Non-leveraged stETH holders that plan to exit via unstaking on the beacon chain after all the merge-and-etc activities are over are fine, as every stETH has a 1:1 corresponding ETH on the beacon chain.
Are 1:1 redemptions guaranteed?
1 stETH, 1 BETH, 1 AETHC, etc, can each be redeemed for 1 ETH when unstaking is possible on Ethereum post-merge. So, if you have 10 stETH today, you can get 10 ETH back when the eth devs finally do something.
But — what could stop that being true? Two primary things:
Slashing — if you have 10 stETH today and Lido validators experienced some slashing, that loss is socialised amongst stETH holders. stETH rebases upwards with rewards and downwards with slashing. 10 stETH could become 9.5 stETH with a slashing event of some kind. I think this is the same for Ankr. RocketPool requires validators to post additional collateral, so it’s different there.
Critical protocol bugs — if Lido, RocketPool, Ankr, or whoever, had a critical protocol bug, then it is possible that that could also have implications for the redemption of their liquid staking token.
Both of these things are possible, as they always have been. But slashing has been rare on the beacon chain, and well-curated validator sets exist with most liquid staking protocols I think.
Of course, protocols have also been audited extensively too — but am sure the defi exploit of audited protocol ptsd is as strong with you as it is with me.
While these are very real risks (one minor and one severe), both are quite unlikely in my opinion — and the risk of them has not increased or decreased over time.
There are also some smaller risks, such as eth2 delivery risk (will the merge happen, and will it happen any time soon?) and governance risk too. But again, they are not materially increasing or decreasing.
(Side note — If ETH2 was never delivered, one could speculate what happens to the ETH that was staked. Likely would need to be recovered somehow through social consensus, since liquid staking derivatives are only around 1/3rd of all staked ETH, every single crypto company and exchange has exposure to ETH staking in some way. Would be a much larger problem than just staking tokens.)

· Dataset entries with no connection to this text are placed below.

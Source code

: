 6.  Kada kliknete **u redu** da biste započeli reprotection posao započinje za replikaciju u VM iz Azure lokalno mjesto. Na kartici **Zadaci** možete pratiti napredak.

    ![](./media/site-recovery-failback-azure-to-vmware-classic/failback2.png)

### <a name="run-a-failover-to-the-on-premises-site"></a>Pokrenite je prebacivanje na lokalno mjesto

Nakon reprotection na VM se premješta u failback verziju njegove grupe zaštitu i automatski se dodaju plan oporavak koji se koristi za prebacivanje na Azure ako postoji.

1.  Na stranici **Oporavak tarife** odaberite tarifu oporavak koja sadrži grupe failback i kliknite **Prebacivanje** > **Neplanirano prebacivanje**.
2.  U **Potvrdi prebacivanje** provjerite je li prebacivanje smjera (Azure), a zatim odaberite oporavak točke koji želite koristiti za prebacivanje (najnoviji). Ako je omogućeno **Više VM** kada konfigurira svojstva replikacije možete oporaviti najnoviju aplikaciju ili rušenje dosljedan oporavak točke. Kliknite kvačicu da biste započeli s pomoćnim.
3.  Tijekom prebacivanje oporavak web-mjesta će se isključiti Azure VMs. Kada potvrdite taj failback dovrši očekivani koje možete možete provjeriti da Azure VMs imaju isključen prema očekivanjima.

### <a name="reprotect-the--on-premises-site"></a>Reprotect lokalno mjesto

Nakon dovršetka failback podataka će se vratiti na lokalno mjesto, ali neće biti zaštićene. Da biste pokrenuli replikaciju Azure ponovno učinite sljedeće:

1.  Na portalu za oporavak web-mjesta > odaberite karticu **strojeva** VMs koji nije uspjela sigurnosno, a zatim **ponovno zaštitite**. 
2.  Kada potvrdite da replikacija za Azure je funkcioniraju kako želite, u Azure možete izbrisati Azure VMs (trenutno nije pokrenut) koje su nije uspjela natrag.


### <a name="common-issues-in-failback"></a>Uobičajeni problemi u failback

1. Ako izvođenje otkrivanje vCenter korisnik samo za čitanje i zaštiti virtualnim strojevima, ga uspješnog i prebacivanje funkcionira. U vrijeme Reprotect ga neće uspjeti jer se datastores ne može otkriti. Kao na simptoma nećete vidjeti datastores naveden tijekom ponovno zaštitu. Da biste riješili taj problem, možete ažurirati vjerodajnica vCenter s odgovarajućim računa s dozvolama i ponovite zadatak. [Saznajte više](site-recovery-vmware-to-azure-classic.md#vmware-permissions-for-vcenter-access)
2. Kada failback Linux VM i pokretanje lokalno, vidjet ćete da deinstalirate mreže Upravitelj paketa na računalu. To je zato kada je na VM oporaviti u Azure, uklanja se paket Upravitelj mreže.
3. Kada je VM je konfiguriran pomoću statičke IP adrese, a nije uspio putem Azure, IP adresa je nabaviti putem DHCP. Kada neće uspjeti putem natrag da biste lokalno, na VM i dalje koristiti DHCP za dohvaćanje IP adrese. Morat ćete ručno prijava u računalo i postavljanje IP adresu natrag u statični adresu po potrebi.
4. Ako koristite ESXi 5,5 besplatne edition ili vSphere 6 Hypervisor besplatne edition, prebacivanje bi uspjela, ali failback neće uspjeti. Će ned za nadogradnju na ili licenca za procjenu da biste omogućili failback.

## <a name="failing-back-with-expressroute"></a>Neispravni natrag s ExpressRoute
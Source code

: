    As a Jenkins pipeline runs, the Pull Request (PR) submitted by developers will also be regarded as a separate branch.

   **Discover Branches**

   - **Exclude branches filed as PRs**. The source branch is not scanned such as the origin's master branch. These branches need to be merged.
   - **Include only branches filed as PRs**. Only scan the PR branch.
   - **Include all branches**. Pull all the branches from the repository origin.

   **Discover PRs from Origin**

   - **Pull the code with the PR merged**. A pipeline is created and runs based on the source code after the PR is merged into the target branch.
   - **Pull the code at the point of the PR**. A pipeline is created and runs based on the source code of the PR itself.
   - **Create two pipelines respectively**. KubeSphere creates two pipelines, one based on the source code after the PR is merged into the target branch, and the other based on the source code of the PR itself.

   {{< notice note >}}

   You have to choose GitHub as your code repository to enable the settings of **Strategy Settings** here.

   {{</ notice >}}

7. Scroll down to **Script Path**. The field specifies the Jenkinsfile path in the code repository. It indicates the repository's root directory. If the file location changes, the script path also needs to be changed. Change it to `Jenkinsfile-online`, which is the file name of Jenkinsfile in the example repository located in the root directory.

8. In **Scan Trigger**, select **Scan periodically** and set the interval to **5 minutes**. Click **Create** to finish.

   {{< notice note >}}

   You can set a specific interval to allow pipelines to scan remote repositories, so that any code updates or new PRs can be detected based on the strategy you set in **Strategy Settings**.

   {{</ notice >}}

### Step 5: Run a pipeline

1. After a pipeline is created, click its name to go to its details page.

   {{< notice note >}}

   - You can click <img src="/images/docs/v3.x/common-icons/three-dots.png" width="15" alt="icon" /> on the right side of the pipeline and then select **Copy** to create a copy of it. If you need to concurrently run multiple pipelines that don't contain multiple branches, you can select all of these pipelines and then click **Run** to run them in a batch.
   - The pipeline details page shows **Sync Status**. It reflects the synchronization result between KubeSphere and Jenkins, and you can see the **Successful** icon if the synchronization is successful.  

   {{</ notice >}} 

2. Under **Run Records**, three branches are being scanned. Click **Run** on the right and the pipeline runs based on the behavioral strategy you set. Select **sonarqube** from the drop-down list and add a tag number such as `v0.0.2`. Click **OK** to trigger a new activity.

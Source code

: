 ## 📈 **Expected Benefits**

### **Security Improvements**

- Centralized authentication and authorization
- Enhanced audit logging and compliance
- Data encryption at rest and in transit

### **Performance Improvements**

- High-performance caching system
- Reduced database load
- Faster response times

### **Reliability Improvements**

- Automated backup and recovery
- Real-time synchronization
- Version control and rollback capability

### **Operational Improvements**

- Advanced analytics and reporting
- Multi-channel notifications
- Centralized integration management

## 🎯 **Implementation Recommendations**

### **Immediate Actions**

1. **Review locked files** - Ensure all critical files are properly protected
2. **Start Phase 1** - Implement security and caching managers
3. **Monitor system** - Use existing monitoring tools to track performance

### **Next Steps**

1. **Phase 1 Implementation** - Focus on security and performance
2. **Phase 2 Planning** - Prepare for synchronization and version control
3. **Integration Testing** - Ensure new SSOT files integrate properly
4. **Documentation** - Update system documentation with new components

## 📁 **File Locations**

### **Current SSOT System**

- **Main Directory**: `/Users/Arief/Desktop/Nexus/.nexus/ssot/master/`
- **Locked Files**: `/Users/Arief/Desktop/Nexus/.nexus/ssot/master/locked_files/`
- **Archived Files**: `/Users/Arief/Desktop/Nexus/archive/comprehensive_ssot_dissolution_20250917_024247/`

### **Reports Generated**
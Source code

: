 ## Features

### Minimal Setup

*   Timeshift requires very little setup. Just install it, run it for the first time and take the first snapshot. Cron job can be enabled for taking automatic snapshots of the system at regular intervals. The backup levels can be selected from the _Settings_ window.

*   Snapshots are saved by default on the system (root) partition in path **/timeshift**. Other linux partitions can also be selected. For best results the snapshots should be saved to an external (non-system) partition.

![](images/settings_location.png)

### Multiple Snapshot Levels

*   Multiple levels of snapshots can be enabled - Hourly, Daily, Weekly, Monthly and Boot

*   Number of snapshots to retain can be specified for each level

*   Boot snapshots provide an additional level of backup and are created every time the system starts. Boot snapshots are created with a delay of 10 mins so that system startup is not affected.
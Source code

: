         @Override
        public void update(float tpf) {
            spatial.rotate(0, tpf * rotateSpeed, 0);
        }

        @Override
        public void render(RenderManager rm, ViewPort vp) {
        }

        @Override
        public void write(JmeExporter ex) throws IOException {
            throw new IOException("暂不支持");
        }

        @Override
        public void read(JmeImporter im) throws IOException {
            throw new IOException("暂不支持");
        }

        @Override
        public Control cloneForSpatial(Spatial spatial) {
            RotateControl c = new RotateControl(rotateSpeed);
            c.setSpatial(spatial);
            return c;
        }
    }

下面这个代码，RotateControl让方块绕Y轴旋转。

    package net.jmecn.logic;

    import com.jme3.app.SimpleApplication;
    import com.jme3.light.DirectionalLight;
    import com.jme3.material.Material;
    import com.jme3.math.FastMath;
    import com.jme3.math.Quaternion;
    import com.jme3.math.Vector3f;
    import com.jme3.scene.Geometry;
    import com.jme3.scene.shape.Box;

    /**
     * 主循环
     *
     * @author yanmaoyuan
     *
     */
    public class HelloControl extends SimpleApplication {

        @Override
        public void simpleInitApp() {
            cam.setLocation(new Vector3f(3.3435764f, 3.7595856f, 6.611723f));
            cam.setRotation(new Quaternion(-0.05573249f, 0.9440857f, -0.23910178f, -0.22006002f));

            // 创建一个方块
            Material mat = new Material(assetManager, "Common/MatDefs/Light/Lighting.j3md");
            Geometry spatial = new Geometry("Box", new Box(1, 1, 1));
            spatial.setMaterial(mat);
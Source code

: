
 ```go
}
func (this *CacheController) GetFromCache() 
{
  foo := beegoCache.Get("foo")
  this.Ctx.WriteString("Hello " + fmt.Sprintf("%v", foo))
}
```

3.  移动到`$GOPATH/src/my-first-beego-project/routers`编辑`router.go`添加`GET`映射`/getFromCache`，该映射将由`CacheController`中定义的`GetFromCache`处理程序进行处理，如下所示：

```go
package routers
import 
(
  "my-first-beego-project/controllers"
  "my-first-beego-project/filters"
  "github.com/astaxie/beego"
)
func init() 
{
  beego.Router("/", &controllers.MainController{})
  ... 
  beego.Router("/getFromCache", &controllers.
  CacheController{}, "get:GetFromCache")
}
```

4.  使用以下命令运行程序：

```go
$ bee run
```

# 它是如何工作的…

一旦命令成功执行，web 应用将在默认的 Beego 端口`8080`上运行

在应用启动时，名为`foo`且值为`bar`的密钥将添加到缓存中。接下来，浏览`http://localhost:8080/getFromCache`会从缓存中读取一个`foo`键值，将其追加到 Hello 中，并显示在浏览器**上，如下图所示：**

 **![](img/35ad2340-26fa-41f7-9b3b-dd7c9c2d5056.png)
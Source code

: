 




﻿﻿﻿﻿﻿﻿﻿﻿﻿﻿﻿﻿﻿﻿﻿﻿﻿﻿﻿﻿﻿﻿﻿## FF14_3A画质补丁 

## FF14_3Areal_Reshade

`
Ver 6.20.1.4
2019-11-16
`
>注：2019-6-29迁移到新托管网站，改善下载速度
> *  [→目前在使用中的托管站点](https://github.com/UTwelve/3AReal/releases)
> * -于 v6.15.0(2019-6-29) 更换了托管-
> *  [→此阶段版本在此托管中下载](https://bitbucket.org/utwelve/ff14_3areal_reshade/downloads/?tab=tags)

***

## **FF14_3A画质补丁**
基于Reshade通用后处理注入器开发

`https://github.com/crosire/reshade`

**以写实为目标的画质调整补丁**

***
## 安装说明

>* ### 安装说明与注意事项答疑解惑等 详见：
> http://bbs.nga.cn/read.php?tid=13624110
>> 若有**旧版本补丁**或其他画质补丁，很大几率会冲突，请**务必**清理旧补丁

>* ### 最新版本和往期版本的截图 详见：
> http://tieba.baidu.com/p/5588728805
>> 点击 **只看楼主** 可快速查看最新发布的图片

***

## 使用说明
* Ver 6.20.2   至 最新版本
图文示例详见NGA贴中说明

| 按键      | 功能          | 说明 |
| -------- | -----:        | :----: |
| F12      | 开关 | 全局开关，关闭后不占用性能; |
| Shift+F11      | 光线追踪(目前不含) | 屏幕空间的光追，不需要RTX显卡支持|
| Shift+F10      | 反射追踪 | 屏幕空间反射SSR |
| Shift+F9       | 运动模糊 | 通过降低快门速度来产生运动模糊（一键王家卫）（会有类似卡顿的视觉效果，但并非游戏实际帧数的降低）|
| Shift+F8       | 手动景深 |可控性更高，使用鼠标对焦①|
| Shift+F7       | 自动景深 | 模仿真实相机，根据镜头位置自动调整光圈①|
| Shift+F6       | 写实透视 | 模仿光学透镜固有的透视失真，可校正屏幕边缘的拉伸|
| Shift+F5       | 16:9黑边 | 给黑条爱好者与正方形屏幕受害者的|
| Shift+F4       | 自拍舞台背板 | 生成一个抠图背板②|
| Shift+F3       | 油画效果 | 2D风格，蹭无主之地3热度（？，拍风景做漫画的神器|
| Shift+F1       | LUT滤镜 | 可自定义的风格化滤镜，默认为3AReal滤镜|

Anyway, outside of these risks, 1 liquid staking ‘ETH’ from any liquid staking protocol will be redeemable for 1 ETH when unstaking is available on Ethereum in production — no matter the market rate of stETH/ETH at that time.
Approaching state transitions
For those willing to accept the smart contract and validator risks, the situation presents an interesting opportunity: how long are traders willing to hold stETH in order to arb redemption, and at what prices would they step in?
As merge and state transitions on beacon chain get closer, the arb could become more attractive. The perceived price risk could smaller as the time-to-redemption reduces — but it will still heavily depend on traders market sentiment regarding usd prices.
Alright I’m sick of writing now. I need to go play League of Legends. If anything isn’t clear, I’ll reply in the comments. Or perhaps I won’t, depends if I am in a bad mood after I lose this LoL Clash tournament.
pls letter to 18 year old self next :)
So at a 90% of price discount, if you are willing to hold eth long term, you can buy eth now, swap for Seth and still be in profit if eth drops to around $1300. This bear market seems to still be in the infant stages so we will probably see lower eth prices then that over the next couple months.
Best play is probably waiting for further arb or lower eth prices before buying in.